What to work on: Examine each line of the data. Copy those that contain the string "dialog".

Stored data:
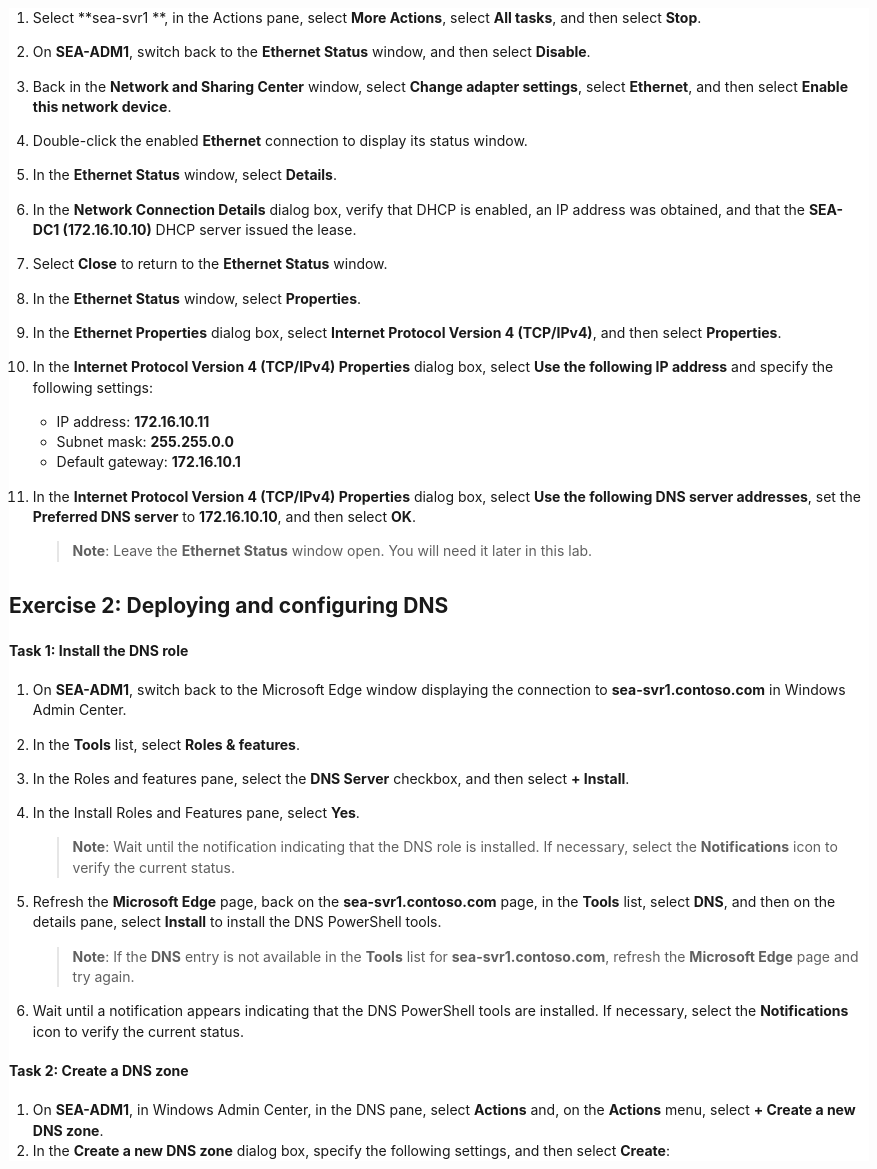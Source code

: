 1. Select **sea-svr1 **, in the Actions pane, select **More Actions**, select **All tasks**, and then select **Stop**.
1. On **SEA-ADM1**, switch back to the **Ethernet Status** window, and then select **Disable**.
1. Back in the **Network and Sharing Center** window, select **Change adapter settings**, select **Ethernet**, and then select **Enable this network device**.
1. Double-click the enabled **Ethernet** connection to display its status window.
1. In the **Ethernet Status** window, select **Details**.
1. In the **Network Connection Details** dialog box, verify that DHCP is enabled, an IP address was obtained, and that the **SEA-DC1 (172.16.10.10)** DHCP server issued the lease.
1. Select **Close** to return to the **Ethernet Status** window.
1. In the **Ethernet Status** window, select **Properties**.
1. In the **Ethernet Properties** dialog box, select **Internet Protocol Version 4 (TCP/IPv4)**, and then select **Properties**.
1. In the **Internet Protocol Version 4 (TCP/IPv4) Properties** dialog box, select **Use the following IP address** and specify the following settings:

   - IP address: **172.16.10.11**
   - Subnet mask: **255.255.0.0**
   - Default gateway: **172.16.10.1**

1. In the **Internet Protocol Version 4 (TCP/IPv4) Properties** dialog box, select **Use the following DNS server addresses**, set the **Preferred DNS server** to **172.16.10.10**, and then select **OK**.

   > **Note**: Leave the **Ethernet Status** window open. You will need it later in this lab. 

## Exercise 2: Deploying and configuring DNS

#### Task 1: Install the DNS role

1. On **SEA-ADM1**, switch back to the Microsoft Edge window displaying the connection to **sea-svr1.contoso.com** in Windows Admin Center. 
1. In the **Tools** list, select **Roles & features**.
1. In the Roles and features pane, select the **DNS Server** checkbox, and then select **+ Install**.
1. In the Install Roles and Features pane, select **Yes**.

   > **Note**: Wait until the notification indicating that the DNS role is installed. If necessary, select the **Notifications** icon to verify the current status.

1. Refresh the **Microsoft Edge** page, back on the **sea-svr1.contoso.com** page, in the **Tools** list, select **DNS**, and then on the details pane, select **Install** to install the DNS PowerShell tools. 

   > **Note**: If the **DNS** entry is not available in the **Tools** list for **sea-svr1.contoso.com**, refresh the **Microsoft Edge** page and try again.

1. Wait until a notification appears indicating that the DNS PowerShell tools are installed. If necessary, select the **Notifications** icon to verify the current status.

#### Task 2: Create a DNS zone

1. On **SEA-ADM1**, in Windows Admin Center, in the DNS pane, select **Actions** and, on the **Actions** menu, select **+ Create a new DNS zone**.
1. In the **Create a new DNS zone** dialog box, specify the following settings, and then select **Create**:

Completed task:
1. In the **Network Connection Details** dialog box, verify that DHCP is enabled, an IP address was obtained, and that the **SEA-DC1 (172.16.10.10)** DHCP server issued the lease.
1. In the **Ethernet Properties** dialog box, select **Internet Protocol Version 4 (TCP/IPv4)**, and then select **Properties**.
1. In the **Internet Protocol Version 4 (TCP/IPv4) Properties** dialog box, select **Use the following IP address** and specify the following settings:
1. In the **Internet Protocol Version 4 (TCP/IPv4) Properties** dialog box, select **Use the following DNS server addresses**, set the **Preferred DNS server** to **172.16.10.10**, and then select **OK**.
1. In the **Create a new DNS zone** dialog box, specify the following settings, and then select **Create**:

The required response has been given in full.